* MATERIAL SUPPLIED *

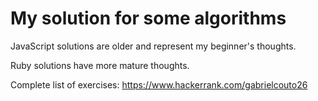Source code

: # My solution for some algorithms

JavaScript solutions are older and represent my beginner's thoughts.

Ruby solutions have more mature thoughts.

Complete list of exercises: https://www.hackerrank.com/gabrielcouto26
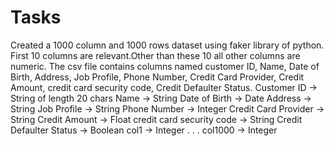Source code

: # Tasks
Created a 1000 column and 1000 rows dataset using faker library of python. First 10 columns are relevant.Other than these 10 all other columns are numeric.
The csv file contains columns named customer ID, Name, Date of Birth, Address, Job Profile, Phone Number, Credit Card Provider, Credit Amount, credit card security code, Credit Defaulter Status.
Customer ID -> String of length 20 chars
Name -> String
Date of Birth -> Date
Address -> String
Job Profile -> String
Phone Number -> Integer
Credit Card Provider -> String
Credit Amount -> Float
credit card security code -> String
Credit Defaulter Status -> Boolean
col1 -> Integer
.
.
.
col1000 -> Integer
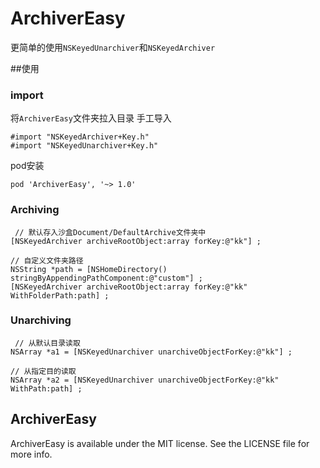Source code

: # ArchiverEasy
更简单的使用`NSKeyedUnarchiver`和`NSKeyedArchiver`

##使用

### import
将`ArchiverEasy`文件夹拉入目录
手工导入
	
	#import "NSKeyedArchiver+Key.h"
	#import "NSKeyedUnarchiver+Key.h"
	
pod安装
	
	pod 'ArchiverEasy', '~> 1.0'
	

### Archiving
	 
	 // 默认存入沙盒Document/DefaultArchive文件夹中
    [NSKeyedArchiver archiveRootObject:array forKey:@"kk"] ;
    
    // 自定义文件夹路径
    NSString *path = [NSHomeDirectory() stringByAppendingPathComponent:@"custom"] ;
    [NSKeyedArchiver archiveRootObject:array forKey:@"kk" WithFolderPath:path] ;

### Unarchiving
	
	 // 从默认目录读取
    NSArray *a1 = [NSKeyedUnarchiver unarchiveObjectForKey:@"kk"] ;
    
    // 从指定目的读取
    NSArray *a2 = [NSKeyedUnarchiver unarchiveObjectForKey:@"kk" WithPath:path] ;
    
## ArchiverEasy

ArchiverEasy is available under the MIT license. See the LICENSE file for more info.
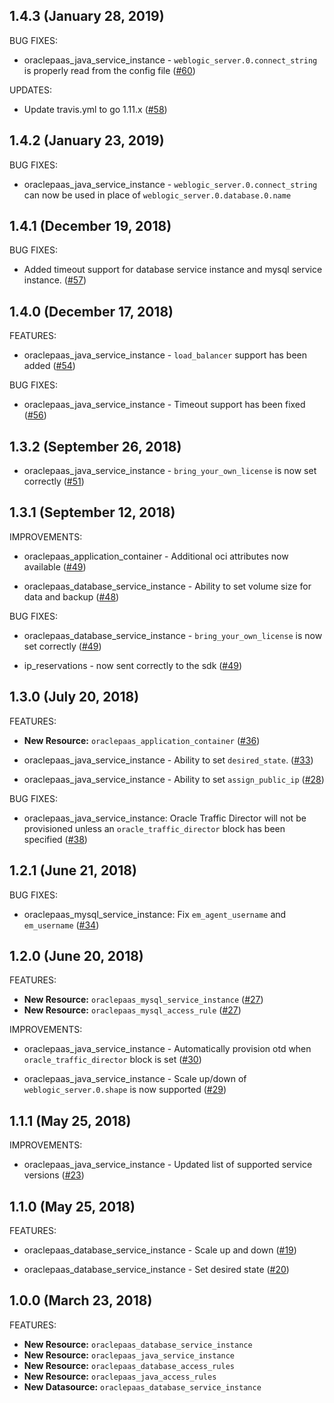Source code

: ## 1.4.3 (January 28, 2019)

BUG FIXES: 

* oraclepaas_java_service_instance - `weblogic_server.0.connect_string` is properly read from the config file ([#60](https://github.com/terraform-providers/terraform-provider-oraclepaas/issues/60))

UPDATES:

* Update travis.yml to go 1.11.x ([#58](https://github.com/terraform-providers/terraform-provider-oraclepaas/issues/58))

## 1.4.2 (January 23, 2019)

BUG FIXES: 

* oraclepaas_java_service_instance - `weblogic_server.0.connect_string` can now be used in place of `weblogic_server.0.database.0.name`

## 1.4.1 (December 19, 2018)

BUG FIXES:

* Added timeout support for database service instance and mysql service instance. ([#57](https://github.com/terraform-providers/terraform-provider-oraclepaas/issues/57))

## 1.4.0 (December 17, 2018)

FEATURES: 

* oraclepaas_java_service_instance - `load_balancer` support has been added ([#54](https://github.com/terraform-providers/terraform-provider-oraclepaas/issues/54))

BUG FIXES:

* oraclepaas_java_service_instance - Timeout support has been fixed ([#56](https://github.com/terraform-providers/terraform-provider-oraclepaas/issues/56))

## 1.3.2 (September 26, 2018)

* oraclepaas_java_service_instance -  `bring_your_own_license` is now set correctly ([#51](https://github.com/terraform-providers/terraform-provider-oraclepaas/issues/51))

## 1.3.1 (September 12, 2018)

IMPROVEMENTS: 

* oraclepaas_application_container - Additional oci attributes now available ([#49](https://github.com/terraform-providers/terraform-provider-oraclepaas/issues/49))

* oraclepaas_database_service_instance - Ability to set volume size for data and backup ([#48](https://github.com/terraform-providers/terraform-provider-oraclepaas/issues/48))


BUG FIXES: 

* oraclepaas_database_service_instance - `bring_your_own_license` is now set correctly ([#49](https://github.com/terraform-providers/terraform-provider-oraclepaas/issues/49))

* ip_reservations - now sent correctly to the sdk ([#49](https://github.com/terraform-providers/terraform-provider-oraclepaas/issues/49))

## 1.3.0 (July 20, 2018)

FEATURES:

* **New Resource:** `oraclepaas_application_container` ([#36](https://github.com/terraform-providers/terraform-provider-oraclepaas/issues/36))

* oraclepaas_java_service_instance - Ability to set `desired_state`. ([#33](https://github.com/terraform-providers/terraform-provider-oraclepaas/issues/33))

* oraclepaas_java_service_instance - Ability to set `assign_public_ip` ([#28](https://github.com/terraform-providers/terraform-provider-oraclepaas/issues/28))

BUG FIXES: 

* oraclepaas_java_service_instance: Oracle Traffic Director will not be provisioned unless an `oracle_traffic_director` block has been specified ([#38](https://github.com/terraform-providers/terraform-provider-oraclepaas/issues/38))

## 1.2.1 (June 21, 2018)

BUG FIXES: 

* oraclepaas_mysql_service_instance: Fix `em_agent_username` and `em_username` ([#34](https://github.com/terraform-providers/terraform-provider-oraclepaas/issues/34))

## 1.2.0 (June 20, 2018)

FEATURES: 

* **New Resource:** `oraclepaas_mysql_service_instance` ([#27](https://github.com/terraform-providers/terraform-provider-oraclepaas/issues/27))
* **New Resource:** `oraclepaas_mysql_access_rule` ([#27](https://github.com/terraform-providers/terraform-provider-oraclepaas/issues/27))

IMPROVEMENTS:

* oraclepaas_java_service_instance - Automatically provision otd when `oracle_traffic_director` block is set ([#30](https://github.com/terraform-providers/terraform-provider-oraclepaas/issues/30))

* oraclepaas_java_service_instance - Scale up/down of `weblogic_server.0.shape` is now supported ([#29](https://github.com/terraform-providers/terraform-provider-oraclepaas/issues/29))

## 1.1.1 (May 25, 2018)

IMPROVEMENTS: 

* oraclepaas_java_service_instance - Updated list of supported service versions ([#23](https://github.com/terraform-providers/terraform-provider-oraclepaas/issues/23))

## 1.1.0 (May 25, 2018)

FEATURES:

* oraclepaas_database_service_instance - Scale up and down ([#19](https://github.com/terraform-providers/terraform-provider-oraclepaas/issues/19))

* oraclepaas_database_service_instance - Set desired state ([#20](https://github.com/terraform-providers/terraform-provider-oraclepaas/issues/20))

## 1.0.0 (March 23, 2018)

FEATURES:

* **New Resource:** `oraclepaas_database_service_instance`
* **New Resource:** `oraclepaas_java_service_instance`
* **New Resource:** `oraclepaas_database_access_rules`
* **New Resource:** `oraclepaas_java_access_rules`
* **New Datasource:** `oraclepaas_database_service_instance`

* DIRECTIONS FOR THIS TASK *
For the listing above, state the number of lines that contain the word "NSKeyedArchiver" and nothing more.

* SOLUTION *
4